** What is expected **
Both the line below containing "### Step 4 : Writing" and the line containing "Here we will", along with every line between them, should be repeated exactly; no other line belongs in the answer.

= Beginning of Section =

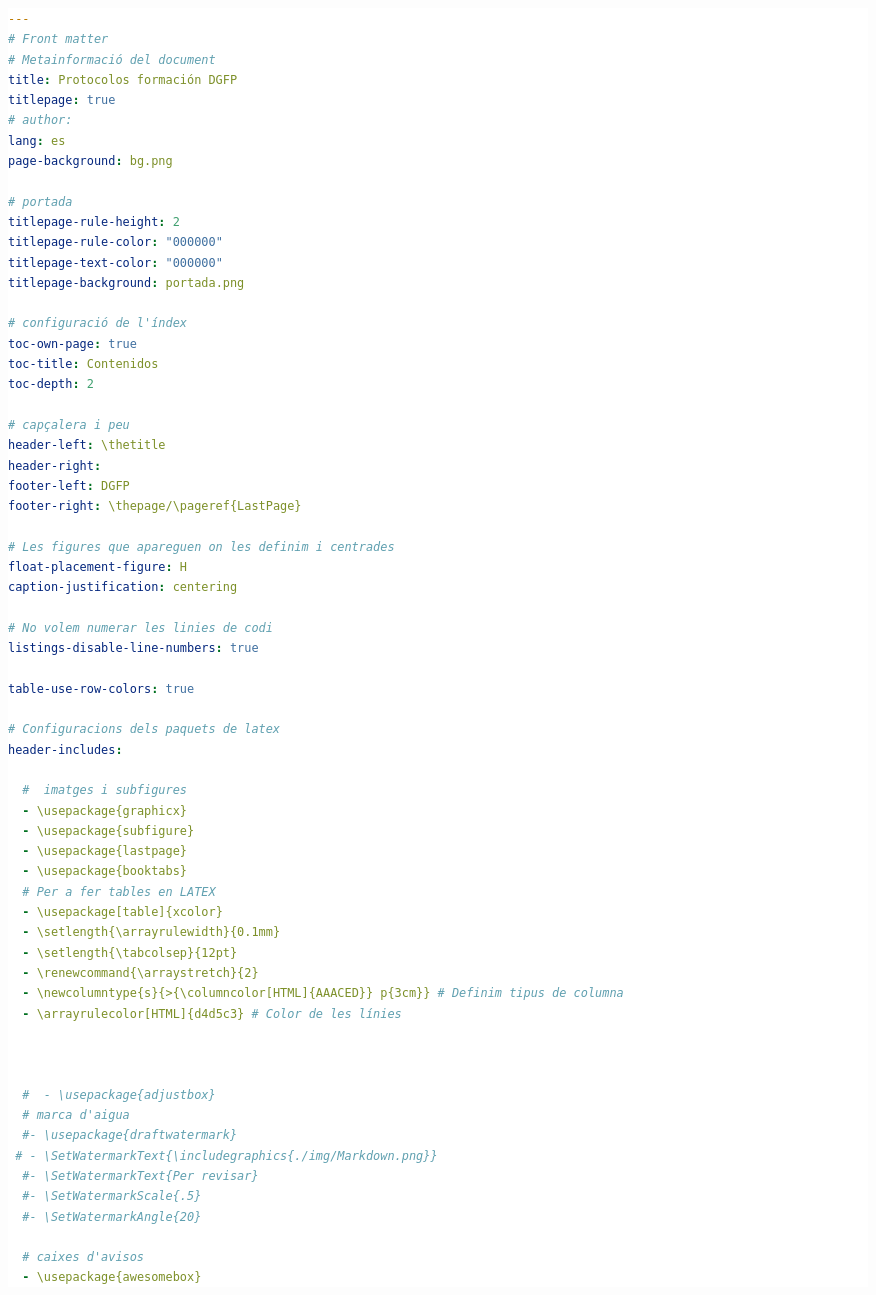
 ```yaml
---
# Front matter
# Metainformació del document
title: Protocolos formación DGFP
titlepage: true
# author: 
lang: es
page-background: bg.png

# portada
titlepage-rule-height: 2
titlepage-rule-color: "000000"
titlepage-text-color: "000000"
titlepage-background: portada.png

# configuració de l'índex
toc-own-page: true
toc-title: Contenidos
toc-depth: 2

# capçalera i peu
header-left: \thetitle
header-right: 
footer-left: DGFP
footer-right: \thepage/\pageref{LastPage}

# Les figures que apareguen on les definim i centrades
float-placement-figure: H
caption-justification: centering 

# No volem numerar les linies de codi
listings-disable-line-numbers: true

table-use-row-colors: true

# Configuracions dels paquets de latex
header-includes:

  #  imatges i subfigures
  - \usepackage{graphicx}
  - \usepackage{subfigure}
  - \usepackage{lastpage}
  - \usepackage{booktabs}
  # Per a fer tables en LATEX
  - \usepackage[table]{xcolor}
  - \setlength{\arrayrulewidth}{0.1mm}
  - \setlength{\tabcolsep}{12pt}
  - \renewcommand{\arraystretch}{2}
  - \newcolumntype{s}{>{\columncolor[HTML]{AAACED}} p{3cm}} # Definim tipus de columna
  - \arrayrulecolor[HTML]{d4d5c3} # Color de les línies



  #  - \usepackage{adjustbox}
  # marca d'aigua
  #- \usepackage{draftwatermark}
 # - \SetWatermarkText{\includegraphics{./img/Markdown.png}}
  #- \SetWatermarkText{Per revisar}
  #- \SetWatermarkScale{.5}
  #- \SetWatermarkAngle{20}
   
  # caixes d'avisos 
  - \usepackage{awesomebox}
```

= End of Section =
= Beginning of Section =

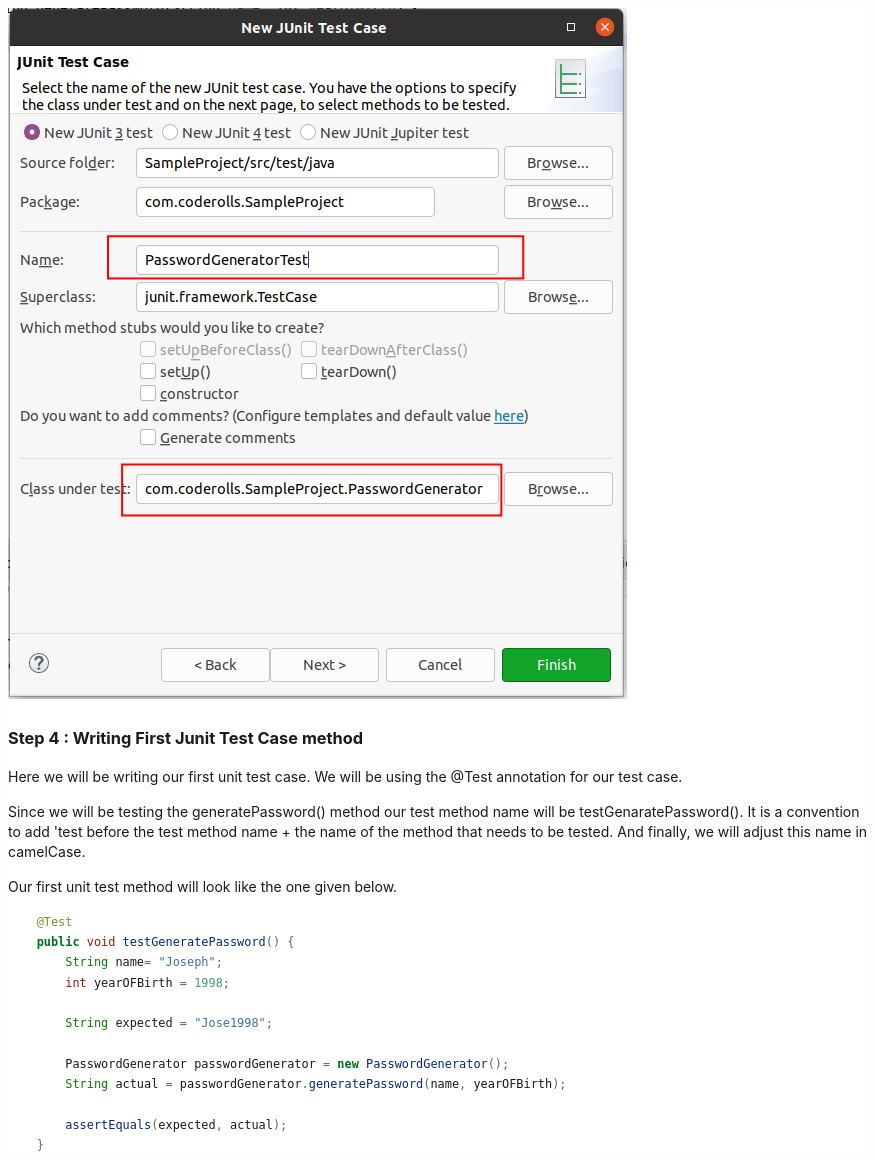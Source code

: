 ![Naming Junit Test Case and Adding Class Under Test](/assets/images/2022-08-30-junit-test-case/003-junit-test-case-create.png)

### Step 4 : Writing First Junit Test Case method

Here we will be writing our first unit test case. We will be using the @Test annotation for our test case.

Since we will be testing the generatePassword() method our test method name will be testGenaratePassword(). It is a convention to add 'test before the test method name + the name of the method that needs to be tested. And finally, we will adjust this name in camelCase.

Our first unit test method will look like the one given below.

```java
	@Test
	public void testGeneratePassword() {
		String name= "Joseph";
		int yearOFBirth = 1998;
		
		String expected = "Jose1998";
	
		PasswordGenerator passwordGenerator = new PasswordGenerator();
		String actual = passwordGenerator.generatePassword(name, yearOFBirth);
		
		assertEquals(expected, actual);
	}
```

= End of Section =

** Result of the task **
### Step 4 : Writing First Junit Test Case method

Here we will be writing our first unit test case. We will be using the @Test annotation for our test case.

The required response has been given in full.